Microsoft has updated the Windows Service Pack Blocker Tool Kit to include Service Pack 1 for Windows 7 and Windows Server 2008 R2. As has been the case with previous service packs, soon after SP1 hits the RTM milestone, it will first go out on Windows Update (WU), and then eventually Microsoft will push it out via Automatic Updates (AU).
Users who don't want SP1 will be able to simply disable AU. Many businesses, however, prefer to keep AU on, but block the service pack so they can first test to make sure it works with all their software. The service pack blocker will allow them to continue having Windows 7 and Windows Server 2008 R2 update automatically without SP1. The tool is valid for 12 months following general availability of the service pack. After that, Microsoft will push out SP1 to everyone with AU on, regardless of whether it has been blocked.
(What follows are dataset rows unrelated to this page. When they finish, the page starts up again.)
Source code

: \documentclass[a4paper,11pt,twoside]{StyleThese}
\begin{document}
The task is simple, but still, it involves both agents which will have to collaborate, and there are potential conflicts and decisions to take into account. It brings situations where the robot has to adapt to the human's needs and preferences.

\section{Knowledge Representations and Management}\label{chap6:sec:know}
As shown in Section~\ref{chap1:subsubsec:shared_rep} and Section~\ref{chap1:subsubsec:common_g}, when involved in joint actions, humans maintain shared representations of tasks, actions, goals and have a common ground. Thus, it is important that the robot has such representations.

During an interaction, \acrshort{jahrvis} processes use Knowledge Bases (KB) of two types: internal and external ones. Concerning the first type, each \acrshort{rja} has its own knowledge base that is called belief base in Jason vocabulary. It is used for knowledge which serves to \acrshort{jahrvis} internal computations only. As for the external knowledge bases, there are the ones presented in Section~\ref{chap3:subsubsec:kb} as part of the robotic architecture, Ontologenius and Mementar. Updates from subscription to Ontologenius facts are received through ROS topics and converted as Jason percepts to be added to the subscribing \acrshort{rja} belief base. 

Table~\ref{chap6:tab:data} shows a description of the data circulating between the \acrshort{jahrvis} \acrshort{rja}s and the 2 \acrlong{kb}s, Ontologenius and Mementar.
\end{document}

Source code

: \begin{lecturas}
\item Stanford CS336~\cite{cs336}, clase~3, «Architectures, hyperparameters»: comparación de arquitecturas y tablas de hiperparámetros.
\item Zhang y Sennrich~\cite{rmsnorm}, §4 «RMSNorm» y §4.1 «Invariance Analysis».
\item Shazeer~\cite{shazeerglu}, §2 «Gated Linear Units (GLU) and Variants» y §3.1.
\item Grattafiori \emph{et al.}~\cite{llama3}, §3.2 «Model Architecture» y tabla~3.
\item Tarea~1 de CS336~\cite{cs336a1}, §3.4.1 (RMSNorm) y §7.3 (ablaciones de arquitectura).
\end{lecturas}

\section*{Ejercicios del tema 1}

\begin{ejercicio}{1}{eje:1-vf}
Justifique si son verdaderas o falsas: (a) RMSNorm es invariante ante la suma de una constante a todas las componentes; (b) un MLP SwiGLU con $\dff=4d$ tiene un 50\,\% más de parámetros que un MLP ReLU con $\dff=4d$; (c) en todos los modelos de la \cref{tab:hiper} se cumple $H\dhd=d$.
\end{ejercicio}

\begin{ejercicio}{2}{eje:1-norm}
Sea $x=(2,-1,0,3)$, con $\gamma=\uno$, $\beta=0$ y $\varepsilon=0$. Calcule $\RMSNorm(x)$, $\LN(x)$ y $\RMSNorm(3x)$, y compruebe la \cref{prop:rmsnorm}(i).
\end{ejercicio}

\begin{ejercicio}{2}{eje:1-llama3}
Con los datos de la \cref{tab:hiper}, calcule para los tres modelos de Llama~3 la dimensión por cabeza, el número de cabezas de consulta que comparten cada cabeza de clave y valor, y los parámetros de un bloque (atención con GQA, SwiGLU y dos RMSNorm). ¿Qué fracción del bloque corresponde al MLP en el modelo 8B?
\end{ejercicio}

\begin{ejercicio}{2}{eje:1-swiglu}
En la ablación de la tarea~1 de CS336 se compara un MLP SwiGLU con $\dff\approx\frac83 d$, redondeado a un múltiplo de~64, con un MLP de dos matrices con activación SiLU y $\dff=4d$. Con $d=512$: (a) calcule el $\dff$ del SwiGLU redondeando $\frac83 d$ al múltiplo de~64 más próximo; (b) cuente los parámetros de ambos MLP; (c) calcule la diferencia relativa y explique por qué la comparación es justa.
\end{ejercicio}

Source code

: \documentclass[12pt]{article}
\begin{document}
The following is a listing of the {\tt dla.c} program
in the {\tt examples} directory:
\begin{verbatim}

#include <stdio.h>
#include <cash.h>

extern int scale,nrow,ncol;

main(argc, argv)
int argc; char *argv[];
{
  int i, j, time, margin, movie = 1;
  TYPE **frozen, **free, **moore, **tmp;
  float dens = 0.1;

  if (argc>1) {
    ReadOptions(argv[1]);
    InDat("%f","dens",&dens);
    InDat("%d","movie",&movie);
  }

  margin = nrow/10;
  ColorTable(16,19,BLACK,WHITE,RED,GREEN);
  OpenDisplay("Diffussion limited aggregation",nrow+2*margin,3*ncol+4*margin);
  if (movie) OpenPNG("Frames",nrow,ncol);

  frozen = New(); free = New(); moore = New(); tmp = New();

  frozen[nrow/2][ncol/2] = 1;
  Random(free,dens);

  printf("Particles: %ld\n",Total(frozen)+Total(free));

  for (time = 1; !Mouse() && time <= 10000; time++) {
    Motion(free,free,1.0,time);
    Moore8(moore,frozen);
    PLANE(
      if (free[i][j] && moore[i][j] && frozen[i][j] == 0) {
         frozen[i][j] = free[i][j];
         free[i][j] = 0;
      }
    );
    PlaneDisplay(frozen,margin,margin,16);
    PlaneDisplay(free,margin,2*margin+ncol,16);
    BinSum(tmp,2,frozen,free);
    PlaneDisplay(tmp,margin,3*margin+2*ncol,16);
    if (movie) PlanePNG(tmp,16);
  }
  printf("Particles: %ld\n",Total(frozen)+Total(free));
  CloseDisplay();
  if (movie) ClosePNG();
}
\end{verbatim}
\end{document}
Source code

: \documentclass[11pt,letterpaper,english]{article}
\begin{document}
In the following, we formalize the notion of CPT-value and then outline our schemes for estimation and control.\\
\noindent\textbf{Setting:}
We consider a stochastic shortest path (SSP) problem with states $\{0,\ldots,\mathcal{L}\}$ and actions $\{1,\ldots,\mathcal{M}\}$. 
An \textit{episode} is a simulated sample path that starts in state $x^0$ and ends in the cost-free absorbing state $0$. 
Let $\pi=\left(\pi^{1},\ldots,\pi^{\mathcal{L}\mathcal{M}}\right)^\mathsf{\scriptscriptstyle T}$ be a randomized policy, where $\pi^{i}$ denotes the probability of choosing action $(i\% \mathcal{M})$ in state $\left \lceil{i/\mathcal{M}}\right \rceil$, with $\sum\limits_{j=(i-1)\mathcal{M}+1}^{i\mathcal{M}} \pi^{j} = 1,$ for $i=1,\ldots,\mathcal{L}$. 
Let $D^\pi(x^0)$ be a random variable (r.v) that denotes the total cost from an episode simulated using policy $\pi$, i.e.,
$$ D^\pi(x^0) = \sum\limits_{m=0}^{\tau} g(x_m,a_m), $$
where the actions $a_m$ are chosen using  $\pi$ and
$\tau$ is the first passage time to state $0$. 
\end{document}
The tool kit consists of three components: a Microsoft-signed executable, a script, and an ADM template. All of them set or clear a specific registry key that is used to detect and block the Service Pack download from WU. Companies can choose the one that works best with their computer management infrastructure.
Microsoft released the Release Candidate (RC) of SP1 for Windows 7 and Windows Server 2008 R2 SP1, two weeks ago. Microsoft says it expects to release the final version of SP1 in the first quarter of 2011. Microsoft typically updates the Service Pack Blocker Tool Kit two months before a service pack's release. If Microsoft sticks to this timeline, we can expect SP1 in January 2011.